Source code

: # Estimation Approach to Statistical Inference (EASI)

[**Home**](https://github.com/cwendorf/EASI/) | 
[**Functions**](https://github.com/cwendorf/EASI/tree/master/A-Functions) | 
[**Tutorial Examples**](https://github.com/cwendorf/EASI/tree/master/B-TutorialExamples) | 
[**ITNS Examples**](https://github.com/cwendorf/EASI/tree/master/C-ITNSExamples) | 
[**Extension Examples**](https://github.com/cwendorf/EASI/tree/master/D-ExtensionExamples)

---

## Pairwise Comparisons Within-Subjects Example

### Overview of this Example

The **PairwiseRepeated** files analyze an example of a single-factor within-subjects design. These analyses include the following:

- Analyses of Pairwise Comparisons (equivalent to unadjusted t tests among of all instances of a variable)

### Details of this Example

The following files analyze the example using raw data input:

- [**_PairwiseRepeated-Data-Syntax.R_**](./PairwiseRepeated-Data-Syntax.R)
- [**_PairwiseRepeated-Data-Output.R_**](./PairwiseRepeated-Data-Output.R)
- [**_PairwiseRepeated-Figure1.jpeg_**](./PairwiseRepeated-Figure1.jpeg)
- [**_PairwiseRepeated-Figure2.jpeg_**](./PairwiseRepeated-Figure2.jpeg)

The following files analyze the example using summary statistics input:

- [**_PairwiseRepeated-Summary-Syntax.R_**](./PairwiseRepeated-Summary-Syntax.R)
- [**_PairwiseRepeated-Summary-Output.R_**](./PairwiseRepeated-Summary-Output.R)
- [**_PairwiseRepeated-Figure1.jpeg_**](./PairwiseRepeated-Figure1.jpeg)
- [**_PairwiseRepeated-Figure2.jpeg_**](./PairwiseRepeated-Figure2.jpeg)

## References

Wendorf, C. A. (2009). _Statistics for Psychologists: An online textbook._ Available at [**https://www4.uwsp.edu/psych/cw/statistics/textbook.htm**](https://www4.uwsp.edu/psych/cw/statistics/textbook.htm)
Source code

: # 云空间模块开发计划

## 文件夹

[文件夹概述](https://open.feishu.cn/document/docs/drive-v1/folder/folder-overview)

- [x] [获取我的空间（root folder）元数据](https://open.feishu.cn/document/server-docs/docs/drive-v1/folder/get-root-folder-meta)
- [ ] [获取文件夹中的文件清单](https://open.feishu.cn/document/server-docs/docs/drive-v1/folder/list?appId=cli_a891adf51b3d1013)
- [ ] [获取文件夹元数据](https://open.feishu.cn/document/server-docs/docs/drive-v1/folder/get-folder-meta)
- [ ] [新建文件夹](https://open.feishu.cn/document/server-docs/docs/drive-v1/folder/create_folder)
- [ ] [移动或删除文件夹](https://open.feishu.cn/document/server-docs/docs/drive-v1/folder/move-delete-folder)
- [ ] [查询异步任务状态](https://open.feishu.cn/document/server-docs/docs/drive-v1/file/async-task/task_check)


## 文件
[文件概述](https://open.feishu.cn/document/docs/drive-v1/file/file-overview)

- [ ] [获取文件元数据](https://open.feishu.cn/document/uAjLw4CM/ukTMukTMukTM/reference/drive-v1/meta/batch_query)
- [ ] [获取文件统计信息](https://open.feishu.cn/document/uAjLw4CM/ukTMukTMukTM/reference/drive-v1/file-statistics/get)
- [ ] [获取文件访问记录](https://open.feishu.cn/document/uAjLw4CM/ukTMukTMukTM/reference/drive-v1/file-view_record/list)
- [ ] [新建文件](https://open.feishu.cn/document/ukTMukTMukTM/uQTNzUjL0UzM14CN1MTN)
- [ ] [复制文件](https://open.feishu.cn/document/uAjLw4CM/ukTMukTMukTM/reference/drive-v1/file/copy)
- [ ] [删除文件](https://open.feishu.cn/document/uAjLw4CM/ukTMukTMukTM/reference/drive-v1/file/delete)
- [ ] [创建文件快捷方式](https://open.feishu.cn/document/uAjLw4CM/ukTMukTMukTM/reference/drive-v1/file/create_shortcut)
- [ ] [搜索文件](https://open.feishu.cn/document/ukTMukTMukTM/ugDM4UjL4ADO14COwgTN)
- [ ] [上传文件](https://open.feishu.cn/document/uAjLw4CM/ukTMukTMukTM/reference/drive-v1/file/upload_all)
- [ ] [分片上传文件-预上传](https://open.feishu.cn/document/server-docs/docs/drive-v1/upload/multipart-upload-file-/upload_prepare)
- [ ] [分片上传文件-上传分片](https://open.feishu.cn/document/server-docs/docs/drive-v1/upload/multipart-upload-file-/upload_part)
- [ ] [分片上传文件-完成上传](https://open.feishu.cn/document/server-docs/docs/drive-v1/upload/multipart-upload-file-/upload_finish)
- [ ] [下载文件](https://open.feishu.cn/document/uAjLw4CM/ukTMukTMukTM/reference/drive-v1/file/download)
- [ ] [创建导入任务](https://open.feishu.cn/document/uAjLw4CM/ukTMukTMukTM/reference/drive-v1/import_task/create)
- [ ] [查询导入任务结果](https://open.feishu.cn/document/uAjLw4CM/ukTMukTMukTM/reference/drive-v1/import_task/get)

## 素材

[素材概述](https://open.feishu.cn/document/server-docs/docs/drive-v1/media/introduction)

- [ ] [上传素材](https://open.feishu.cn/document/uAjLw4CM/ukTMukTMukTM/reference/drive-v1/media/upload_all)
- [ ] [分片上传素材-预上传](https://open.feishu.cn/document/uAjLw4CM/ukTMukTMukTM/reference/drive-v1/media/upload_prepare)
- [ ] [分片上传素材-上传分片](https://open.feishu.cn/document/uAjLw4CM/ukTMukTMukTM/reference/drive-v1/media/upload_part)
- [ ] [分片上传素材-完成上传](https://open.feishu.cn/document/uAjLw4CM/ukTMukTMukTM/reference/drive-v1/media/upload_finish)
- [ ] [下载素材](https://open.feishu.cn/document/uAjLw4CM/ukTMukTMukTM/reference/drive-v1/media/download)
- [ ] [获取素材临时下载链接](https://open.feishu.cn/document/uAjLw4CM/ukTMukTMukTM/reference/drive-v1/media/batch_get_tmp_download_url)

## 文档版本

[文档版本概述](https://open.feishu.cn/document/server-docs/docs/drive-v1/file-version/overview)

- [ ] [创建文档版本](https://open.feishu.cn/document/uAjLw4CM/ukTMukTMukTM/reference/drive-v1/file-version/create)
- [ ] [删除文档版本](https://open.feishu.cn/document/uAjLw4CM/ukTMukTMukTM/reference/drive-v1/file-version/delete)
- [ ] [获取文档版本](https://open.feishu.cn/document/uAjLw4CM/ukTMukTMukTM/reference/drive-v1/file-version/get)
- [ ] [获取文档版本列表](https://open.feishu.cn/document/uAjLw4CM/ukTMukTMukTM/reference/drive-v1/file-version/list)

----------------------------------------

Your assignment:
Each entry needs to be written out again, exactly as given.

Written solution:
Source code

: # Estimation Approach to Statistical Inference (EASI)

[**Home**](https://github.com/cwendorf/EASI/) | 
[**Functions**](https://github.com/cwendorf/EASI/tree/master/A-Functions) | 
[**Tutorial Examples**](https://github.com/cwendorf/EASI/tree/master/B-TutorialExamples) | 
[**ITNS Examples**](https://github.com/cwendorf/EASI/tree/master/C-ITNSExamples) | 
[**Extension Examples**](https://github.com/cwendorf/EASI/tree/master/D-ExtensionExamples)

---

## Pairwise Comparisons Within-Subjects Example

### Overview of this Example

The **PairwiseRepeated** files analyze an example of a single-factor within-subjects design. These analyses include the following:

- Analyses of Pairwise Comparisons (equivalent to unadjusted t tests among of all instances of a variable)

### Details of this Example

The following files analyze the example using raw data input:

- [**_PairwiseRepeated-Data-Syntax.R_**](./PairwiseRepeated-Data-Syntax.R)
- [**_PairwiseRepeated-Data-Output.R_**](./PairwiseRepeated-Data-Output.R)
- [**_PairwiseRepeated-Figure1.jpeg_**](./PairwiseRepeated-Figure1.jpeg)
- [**_PairwiseRepeated-Figure2.jpeg_**](./PairwiseRepeated-Figure2.jpeg)

The following files analyze the example using summary statistics input:

- [**_PairwiseRepeated-Summary-Syntax.R_**](./PairwiseRepeated-Summary-Syntax.R)
- [**_PairwiseRepeated-Summary-Output.R_**](./PairwiseRepeated-Summary-Output.R)
- [**_PairwiseRepeated-Figure1.jpeg_**](./PairwiseRepeated-Figure1.jpeg)
- [**_PairwiseRepeated-Figure2.jpeg_**](./PairwiseRepeated-Figure2.jpeg)

## References

Wendorf, C. A. (2009). _Statistics for Psychologists: An online textbook._ Available at [**https://www4.uwsp.edu/psych/cw/statistics/textbook.htm**](https://www4.uwsp.edu/psych/cw/statistics/textbook.htm)
Source code

: # 云空间模块开发计划

## 文件夹

[文件夹概述](https://open.feishu.cn/document/docs/drive-v1/folder/folder-overview)

- [x] [获取我的空间（root folder）元数据](https://open.feishu.cn/document/server-docs/docs/drive-v1/folder/get-root-folder-meta)
- [ ] [获取文件夹中的文件清单](https://open.feishu.cn/document/server-docs/docs/drive-v1/folder/list?appId=cli_a891adf51b3d1013)
- [ ] [获取文件夹元数据](https://open.feishu.cn/document/server-docs/docs/drive-v1/folder/get-folder-meta)
- [ ] [新建文件夹](https://open.feishu.cn/document/server-docs/docs/drive-v1/folder/create_folder)
- [ ] [移动或删除文件夹](https://open.feishu.cn/document/server-docs/docs/drive-v1/folder/move-delete-folder)
- [ ] [查询异步任务状态](https://open.feishu.cn/document/server-docs/docs/drive-v1/file/async-task/task_check)


## 文件
[文件概述](https://open.feishu.cn/document/docs/drive-v1/file/file-overview)

- [ ] [获取文件元数据](https://open.feishu.cn/document/uAjLw4CM/ukTMukTMukTM/reference/drive-v1/meta/batch_query)
- [ ] [获取文件统计信息](https://open.feishu.cn/document/uAjLw4CM/ukTMukTMukTM/reference/drive-v1/file-statistics/get)
- [ ] [获取文件访问记录](https://open.feishu.cn/document/uAjLw4CM/ukTMukTMukTM/reference/drive-v1/file-view_record/list)
- [ ] [新建文件](https://open.feishu.cn/document/ukTMukTMukTM/uQTNzUjL0UzM14CN1MTN)
- [ ] [复制文件](https://open.feishu.cn/document/uAjLw4CM/ukTMukTMukTM/reference/drive-v1/file/copy)
- [ ] [删除文件](https://open.feishu.cn/document/uAjLw4CM/ukTMukTMukTM/reference/drive-v1/file/delete)
- [ ] [创建文件快捷方式](https://open.feishu.cn/document/uAjLw4CM/ukTMukTMukTM/reference/drive-v1/file/create_shortcut)
- [ ] [搜索文件](https://open.feishu.cn/document/ukTMukTMukTM/ugDM4UjL4ADO14COwgTN)
- [ ] [上传文件](https://open.feishu.cn/document/uAjLw4CM/ukTMukTMukTM/reference/drive-v1/file/upload_all)
- [ ] [分片上传文件-预上传](https://open.feishu.cn/document/server-docs/docs/drive-v1/upload/multipart-upload-file-/upload_prepare)
- [ ] [分片上传文件-上传分片](https://open.feishu.cn/document/server-docs/docs/drive-v1/upload/multipart-upload-file-/upload_part)
- [ ] [分片上传文件-完成上传](https://open.feishu.cn/document/server-docs/docs/drive-v1/upload/multipart-upload-file-/upload_finish)
- [ ] [下载文件](https://open.feishu.cn/document/uAjLw4CM/ukTMukTMukTM/reference/drive-v1/file/download)
- [ ] [创建导入任务](https://open.feishu.cn/document/uAjLw4CM/ukTMukTMukTM/reference/drive-v1/import_task/create)
- [ ] [查询导入任务结果](https://open.feishu.cn/document/uAjLw4CM/ukTMukTMukTM/reference/drive-v1/import_task/get)

## 素材

[素材概述](https://open.feishu.cn/document/server-docs/docs/drive-v1/media/introduction)

- [ ] [上传素材](https://open.feishu.cn/document/uAjLw4CM/ukTMukTMukTM/reference/drive-v1/media/upload_all)
- [ ] [分片上传素材-预上传](https://open.feishu.cn/document/uAjLw4CM/ukTMukTMukTM/reference/drive-v1/media/upload_prepare)
- [ ] [分片上传素材-上传分片](https://open.feishu.cn/document/uAjLw4CM/ukTMukTMukTM/reference/drive-v1/media/upload_part)
- [ ] [分片上传素材-完成上传](https://open.feishu.cn/document/uAjLw4CM/ukTMukTMukTM/reference/drive-v1/media/upload_finish)
- [ ] [下载素材](https://open.feishu.cn/document/uAjLw4CM/ukTMukTMukTM/reference/drive-v1/media/download)
- [ ] [获取素材临时下载链接](https://open.feishu.cn/document/uAjLw4CM/ukTMukTMukTM/reference/drive-v1/media/batch_get_tmp_download_url)

## 文档版本

[文档版本概述](https://open.feishu.cn/document/server-docs/docs/drive-v1/file-version/overview)

- [ ] [创建文档版本](https://open.feishu.cn/document/uAjLw4CM/ukTMukTMukTM/reference/drive-v1/file-version/create)
- [ ] [删除文档版本](https://open.feishu.cn/document/uAjLw4CM/ukTMukTMukTM/reference/drive-v1/file-version/delete)
- [ ] [获取文档版本](https://open.feishu.cn/document/uAjLw4CM/ukTMukTMukTM/reference/drive-v1/file-version/get)
- [ ] [获取文档版本列表](https://open.feishu.cn/document/uAjLw4CM/ukTMukTMukTM/reference/drive-v1/file-version/list)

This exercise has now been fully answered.